A major solar event is approaching for the skygazers next month which will be experienced by millions of people living across the North American continent. However, there is something you should know about its health impacts.

The solar eclipse will occur on April 8, 2024. It takes place every three years however this time it is rare.

The reason for rarity is that it is the large one and will plunge millions across the continent — from Mexico to the Newfoundland of Canada.

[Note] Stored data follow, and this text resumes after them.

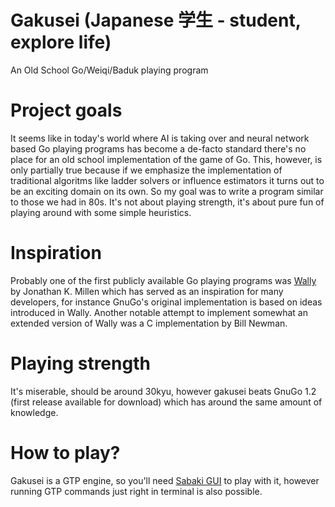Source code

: # Gakusei (Japanese 学生 - student, explore life)
An Old School Go/Weiqi/Baduk playing program

# Project goals
It seems like in today's world where AI is taking over
and neural network based Go playing programs has become
a de-facto standard there's no place for an old school
implementation of the game of Go. This, however, is only
partially true because if we emphasize the implementation of
traditional algoritms like ladder solvers or influence
estimators it turns out to be an exciting domain on its own.
So my goal was to write a program similar to those we had in 80s.
It's not about playing strength, it's about pure fun of playing
around with some simple heuristics.

# Inspiration
Probably one of the first publicly available Go playing programs
was <a href="https://archive.org/details/byte-magazine-1981-04/page/n101/mode/2up"> Wally</a>
by Jonathan K. Millen which has served as an inspiration for many developers,
for instance GnuGo's original implementation is based on ideas introduced in Wally.
Another notable attempt to implement somewhat an extended version of Wally was
a C implementation by Bill Newman.

# Playing strength
It's miserable, should be around 30kyu, however gakusei beats
GnuGo 1.2 (first release available for download) which has around
the same amount of knowledge.

# How to play?
Gakusei is a GTP engine, so you'll need <a href="https://github.com/SabakiHQ/Sabaki">Sabaki GUI</a>
to play with it, however running GTP commands just right in terminal is also possible.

When a new moon comes between the Earth and the sun casting its shadow on our planet, becomes a solar eclipse. One of this kind took place in 2017 when large areas witnessed darkness.

A meteorologist from NBC10 First Alert Weather Justin Godynick said: “Amazing things happen too. Animals that are normally coming out at night begin to come out during the eclipse. Crickets will start to chirp and it gets colder because the sun is blocking.”

How to prepare for solar eclipse?

According to experts, a solar eclipse can be visible from either the middle of the ocean or from the Earth's poles.

To prepare you should do these things;

  • Do not look at the sun directly.
  • The normal sunglasses are not enough for sufficient protection.
  • View only with an approved solar glass.
  • You can see it by projecting the sun’s image with a pinhole or binoculars.
  • Welder's goggles or masks can also be used to see solar eclipse.

If you missed the coming eclipse, then you will have to wait until August 12, 2026, and can be seen in Greenland, Iceland, Spain, Russia, and Portugal.